The hiring of a big celebrity in a starring role (not a supporting or minor one), even if it's not the sole major role, in a movie, play, or TV show. Only, this celebrity isn't known for acting. In fact, this may be the celebrity's first acting job. A close cousin of Stunt Casting, only with a bit more risk, since the stunt castee doesn't have much experience (if any) and is practically carrying the project despite that inexperience.

So why is it done with such risks? Well, the fact is that this sometimes works (it tends to work better for stand-up comedians, singers, and pro wrestlers, being close to what they normally do for a living anyway). Also even if the vehicle is a failure, the new actor may still have a career afterward.

You are most likely to see I Am Not Leonard Nimoy play throughout the movie. If the work is about the celebrity in Real Life it overlaps with Autobiographical Role. If the celebrity's role is doing what they're famous for, it overlaps with Cast the Expert.

Examples of Non Actor Vehicle include:
  • Sonja Henie in One in a Million. She made quite a few films after that.
  • Swimmer Esther Williams started a similar screen career with a supporting part in Andy Hardy's Double Life. A series of star vehicles followed, starting with Bathing Beauty.
  • Carol Heiss in Snow White and The Three Stooges was an attempt to make her the next Sonja Henie. It, unfortunately, didn't work out that well; The Three Stooges weren't even brought in until the studio realized Heiss couldn't carry the movie.
  • Will Smith in The Fresh Prince of Bel-Air, which saved him from bankruptcy and launched his blockbuster acting career. Definitely one of the best points in favor of this trope.
  • Britney Spears in Crossroads.
  • Cindy Crawford in Fair Game.
  • David Bowie in The Man Who Fell to Earth. He went on to appear in a number of films in both lead and supporting roles, such as Labyrinth, and also made a foray into the live theater in 1980 as the title character in the Broadway play The Elephant Man. He also played Pontius Pilate in Scorsese's The Last Temptation of Christ.
    • What many people don't realize is that David Bowie was an acting student before he started making music. So this is somewhat of an aversion.
  • Two big vehicles for Shaquille O'Neal; Kazaam and Steel. His first film, Blue Chips, had him in a supporting role and was better-received.
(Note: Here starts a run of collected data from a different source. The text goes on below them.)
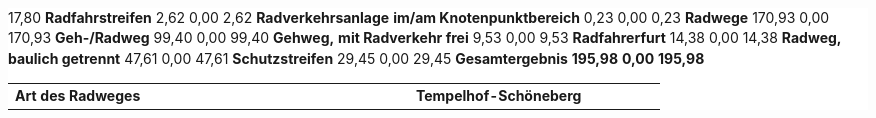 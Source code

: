 <td width="76">17,80</td>
</tr>
<tr>
<td width="387"><strong>Radfahrstreifen</strong></td>
<td width="112">2,62</td>
<td width="49">0,00</td>
<td width="76">2,62</td>
</tr>
<tr>
<td width="387"><strong>Radverkehrsanlage</strong> <strong>im/am Knotenpunktbereich</strong></td>
<td width="112">0,23</td>
<td width="49">0,00</td>
<td width="76">0,23</td>
</tr>
<tr>
<td width="387"><strong>Radwege</strong></td>
<td width="112">170,93</td>
<td width="49">0,00</td>
<td width="76">170,93</td>
</tr>
<tr>
<td width="387"><strong>Geh-/Radweg</strong></td>
<td width="112">99,40</td>
<td width="49">0,00</td>
<td width="76">99,40</td>
</tr>
<tr>
<td width="387"><strong>Gehweg,</strong> <strong>mit</strong><strong> Radverkehr frei</strong></td>
<td width="112">9,53</td>
<td width="49">0,00</td>
<td width="76">9,53</td>
</tr>
<tr>
<td width="387"><strong>Radfahrerfurt</strong></td>
<td width="112">14,38</td>
<td width="49">0,00</td>
<td width="76">14,38</td>
</tr>
<tr>
<td width="387"><strong>Radweg,</strong> <strong>baulich</strong><strong> getrennt</strong></td>
<td width="112">47,61</td>
<td width="49">0,00</td>
<td width="76">47,61</td>
</tr>
<tr>
<td width="387"><strong>Schutzstreifen</strong></td>
<td width="112">29,45</td>
<td width="49">0,00</td>
<td width="76">29,45</td>
</tr>
<tr>
<td width="387"><strong>Gesamtergebnis</strong></td>
<td width="112"><strong>195,98</strong></td>
<td width="49"><strong>0,00</strong></td>
<td width="76"><strong>195,98</strong></td>
</tr>
</tbody>
</table>
&nbsp;
<table>
<tbody>
<tr>
<td rowspan="2" width="387"><strong>Art des Radweges</strong></td>
<td colspan="3" width="237"><strong>Tempelhof-Schöneberg</strong></td>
  • Dwayne Johnson in The Mummy Returns and The Scorpion King partially counts - it was more of a 'breakthrough to non-wrestling fans' rather than a direct example of this trope. He's had a decent acting career since then, to the point that he's not even credited as "The Rock" anymore.
  • Randy Couture in the straight to DVD sequel to The Scorpion King, subtitled "Rise Of A Warrior".
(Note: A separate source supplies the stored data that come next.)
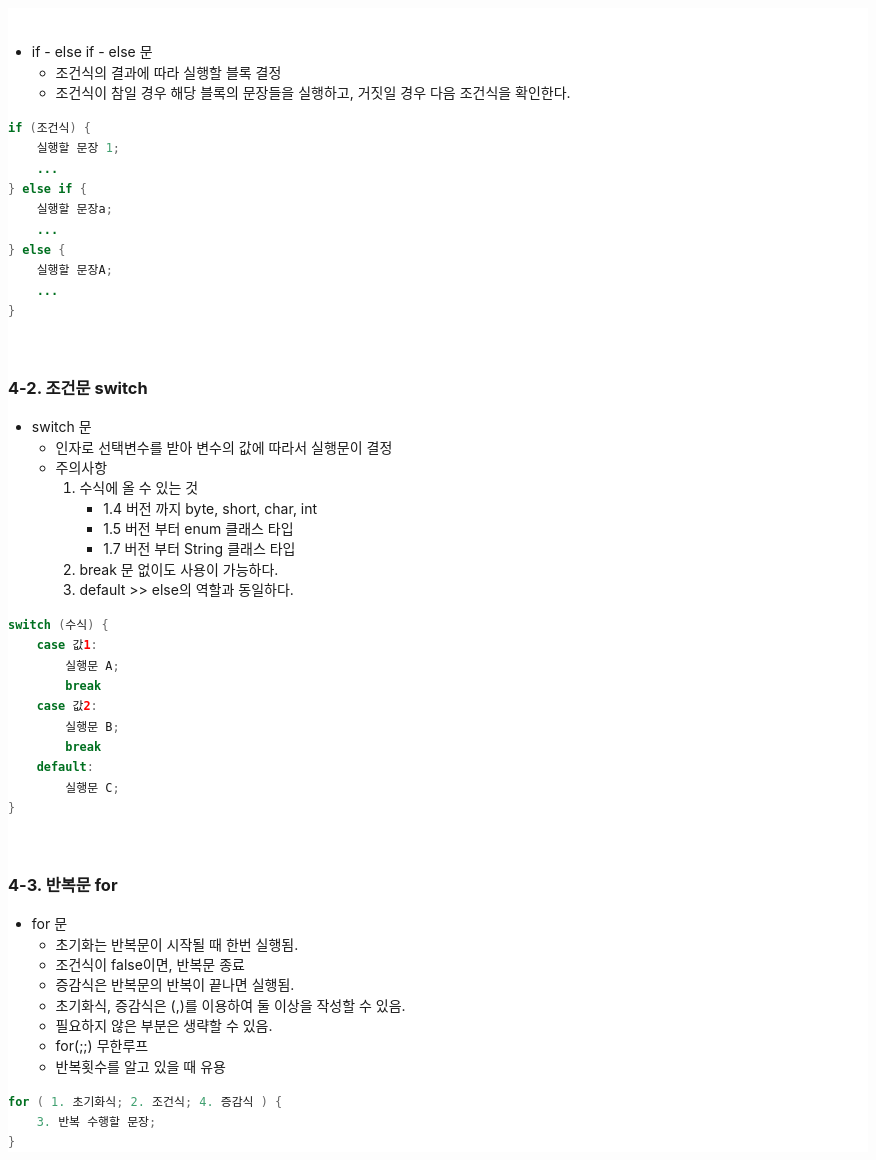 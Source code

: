 <br>

- if - else if - else 문
  - 조건식의 결과에 따라 실행할 블록 결정
  - 조건식이 참일 경우 해당 블록의 문장들을 실행하고, 거짓일 경우 다음 조건식을 확인한다.
```java
if (조건식) {
    실행할 문장 1;
    ...
} else if {
    실행할 문장a;
    ...
} else {
    실행할 문장A;
    ...
}
```

<br>

### 4-2. 조건문 switch
- switch 문
  - 인자로 선택변수를 받아 변수의 값에 따라서 실행문이 결정
  - 주의사항
    1. 수식에 올 수 있는 것
       - 1.4 버전 까지 byte, short, char, int
       - 1.5 버전 부터 enum 클래스 타입
       - 1.7 버전 부터 String 클래스 타입
    2. break 문 없이도 사용이 가능하다.
    3. default >> else의 역할과 동일하다.
```java
switch (수식) {
    case 값1:
        실행문 A;
        break
    case 값2:
        실행문 B;
        break
    default:
        실행문 C;
}
```

<br>

### 4-3. 반복문 for
- for 문
  - 초기화는 반복문이 시작될 때 한번 실행됨.
  - 조건식이 false이면, 반복문 종료
  - 증감식은 반복문의 반복이 끝나면 실행됨.
  - 초기화식, 증감식은 (,)를 이용하여 둘 이상을 작성할 수 있음.
  - 필요하지 않은 부분은 생략할 수 있음. 
  - for(;;) 무한루프
  - 반복횟수를 알고 있을 때 유용
```java
for ( 1. 초기화식; 2. 조건식; 4. 증감식 ) {
    3. 반복 수행할 문장;
}
```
  • Roddy Piper in They Live! He ad-libbed one of the most memorable lines in the film and helped choreograph its (in)famous fistfight.
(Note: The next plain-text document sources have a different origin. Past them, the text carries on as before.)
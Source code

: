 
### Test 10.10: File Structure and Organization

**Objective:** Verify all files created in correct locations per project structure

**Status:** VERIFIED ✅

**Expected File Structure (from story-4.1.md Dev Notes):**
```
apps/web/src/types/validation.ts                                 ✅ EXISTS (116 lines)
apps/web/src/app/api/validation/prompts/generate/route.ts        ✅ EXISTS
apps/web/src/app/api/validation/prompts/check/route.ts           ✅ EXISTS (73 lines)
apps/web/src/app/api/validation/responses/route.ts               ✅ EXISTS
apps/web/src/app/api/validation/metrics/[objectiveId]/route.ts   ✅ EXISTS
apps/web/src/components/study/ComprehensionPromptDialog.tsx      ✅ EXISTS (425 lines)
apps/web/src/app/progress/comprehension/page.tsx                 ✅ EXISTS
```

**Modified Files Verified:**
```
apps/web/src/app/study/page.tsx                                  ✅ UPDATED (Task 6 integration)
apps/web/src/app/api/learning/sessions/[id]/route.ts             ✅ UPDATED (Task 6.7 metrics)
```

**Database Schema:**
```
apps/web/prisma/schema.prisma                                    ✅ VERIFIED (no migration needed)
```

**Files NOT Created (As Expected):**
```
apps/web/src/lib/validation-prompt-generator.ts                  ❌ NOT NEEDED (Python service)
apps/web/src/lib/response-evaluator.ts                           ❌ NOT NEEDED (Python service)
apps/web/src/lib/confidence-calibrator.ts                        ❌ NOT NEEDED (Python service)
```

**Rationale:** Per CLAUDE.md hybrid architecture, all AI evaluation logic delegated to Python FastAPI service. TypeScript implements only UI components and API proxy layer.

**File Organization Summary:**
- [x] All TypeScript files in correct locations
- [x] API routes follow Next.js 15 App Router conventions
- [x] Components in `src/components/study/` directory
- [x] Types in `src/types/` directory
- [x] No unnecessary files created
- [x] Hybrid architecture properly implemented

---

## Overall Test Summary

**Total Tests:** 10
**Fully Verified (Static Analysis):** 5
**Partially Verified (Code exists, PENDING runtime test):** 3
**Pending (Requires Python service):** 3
  • Hulk Hogan in No Holds Barred, Suburban Commando, Mr. Nanny, and Santa with Muscles.
  • Howie Long in Firestorm.
  • Harry Houdini in Master Mystery.
  • Kurt Thomas in Gymkata.
  • Neil Diamond in The Jazz Singer (1980).
  • Luciano Pavarotti in Yes, Giorgio.
  • Madonna in Desperately Seeking Susan, where she played a pop musician. Led to an almost two-decades-long acting career, in which she generally did well if she was part of an ensemble (as in Dick Tracy, A League of Their Own, and Evita), and... didn't if she was appearing in a star vehicle (as in everything else she ever did).
  • Michael Jordan in Space Jam.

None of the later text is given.